**Exercise prompt**:
Emit all the data exactly as provided.

**The records**:
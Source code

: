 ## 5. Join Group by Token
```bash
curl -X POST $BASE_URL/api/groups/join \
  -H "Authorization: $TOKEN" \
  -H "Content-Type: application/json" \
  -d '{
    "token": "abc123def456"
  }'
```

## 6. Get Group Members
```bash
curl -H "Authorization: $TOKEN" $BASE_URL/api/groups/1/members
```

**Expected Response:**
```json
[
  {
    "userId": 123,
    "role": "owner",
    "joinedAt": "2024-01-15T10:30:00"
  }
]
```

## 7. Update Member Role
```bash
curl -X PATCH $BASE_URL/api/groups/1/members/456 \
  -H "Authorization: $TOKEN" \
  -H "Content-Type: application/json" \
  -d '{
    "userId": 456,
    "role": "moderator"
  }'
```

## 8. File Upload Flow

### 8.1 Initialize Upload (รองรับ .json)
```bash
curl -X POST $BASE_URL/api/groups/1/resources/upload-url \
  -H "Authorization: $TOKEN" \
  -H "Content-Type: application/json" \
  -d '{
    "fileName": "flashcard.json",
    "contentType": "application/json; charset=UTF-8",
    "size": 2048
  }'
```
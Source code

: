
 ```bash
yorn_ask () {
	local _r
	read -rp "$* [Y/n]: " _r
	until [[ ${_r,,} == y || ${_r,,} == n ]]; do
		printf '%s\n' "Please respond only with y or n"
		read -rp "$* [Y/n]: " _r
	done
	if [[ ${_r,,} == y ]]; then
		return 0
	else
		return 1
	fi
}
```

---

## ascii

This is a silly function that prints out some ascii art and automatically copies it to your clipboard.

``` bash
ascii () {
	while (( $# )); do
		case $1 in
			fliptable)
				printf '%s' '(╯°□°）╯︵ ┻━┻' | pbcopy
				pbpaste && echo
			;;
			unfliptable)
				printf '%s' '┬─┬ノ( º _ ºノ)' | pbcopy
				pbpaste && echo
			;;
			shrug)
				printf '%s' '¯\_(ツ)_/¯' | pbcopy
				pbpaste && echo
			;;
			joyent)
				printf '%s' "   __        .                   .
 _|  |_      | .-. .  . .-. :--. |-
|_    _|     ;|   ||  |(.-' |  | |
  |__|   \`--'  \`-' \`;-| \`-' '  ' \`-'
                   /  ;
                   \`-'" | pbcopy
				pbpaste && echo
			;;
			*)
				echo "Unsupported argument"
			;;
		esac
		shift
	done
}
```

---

**Exercise result**:
Source code

: ## 5. Join Group by Token
```bash
curl -X POST $BASE_URL/api/groups/join \
  -H "Authorization: $TOKEN" \
  -H "Content-Type: application/json" \
  -d '{
    "token": "abc123def456"
  }'
```

## 6. Get Group Members
```bash
curl -H "Authorization: $TOKEN" $BASE_URL/api/groups/1/members
```

**Expected Response:**
```json
[
  {
    "userId": 123,
    "role": "owner",
    "joinedAt": "2024-01-15T10:30:00"
  }
]
```

## 7. Update Member Role
```bash
curl -X PATCH $BASE_URL/api/groups/1/members/456 \
  -H "Authorization: $TOKEN" \
  -H "Content-Type: application/json" \
  -d '{
    "userId": 456,
    "role": "moderator"
  }'
```

## 8. File Upload Flow

### 8.1 Initialize Upload (รองรับ .json)
```bash
curl -X POST $BASE_URL/api/groups/1/resources/upload-url \
  -H "Authorization: $TOKEN" \
  -H "Content-Type: application/json" \
  -d '{
    "fileName": "flashcard.json",
    "contentType": "application/json; charset=UTF-8",
    "size": 2048
  }'
```
Source code

:
 ```bash
yorn_ask () {
	local _r
	read -rp "$* [Y/n]: " _r
	until [[ ${_r,,} == y || ${_r,,} == n ]]; do
		printf '%s\n' "Please respond only with y or n"
		read -rp "$* [Y/n]: " _r
	done
	if [[ ${_r,,} == y ]]; then
		return 0
	else
		return 1
	fi
}
```

---

## ascii

This is a silly function that prints out some ascii art and automatically copies it to your clipboard.

``` bash
ascii () {
	while (( $# )); do
		case $1 in
			fliptable)
				printf '%s' '(╯°□°）╯︵ ┻━┻' | pbcopy
				pbpaste && echo
			;;
			unfliptable)
				printf '%s' '┬─┬ノ( º _ ºノ)' | pbcopy
				pbpaste && echo
			;;
			shrug)
				printf '%s' '¯\_(ツ)_/¯' | pbcopy
				pbpaste && echo
			;;
			joyent)
				printf '%s' "   __        .                   .
 _|  |_      | .-. .  . .-. :--. |-
|_    _|     ;|   ||  |(.-' |  | |
  |__|   \`--'  \`-' \`;-| \`-' '  ' \`-'
                   /  ;
                   \`-'" | pbcopy
				pbpaste && echo
			;;
			*)
				echo "Unsupported argument"
			;;
		esac
		shift
	done
}
```

---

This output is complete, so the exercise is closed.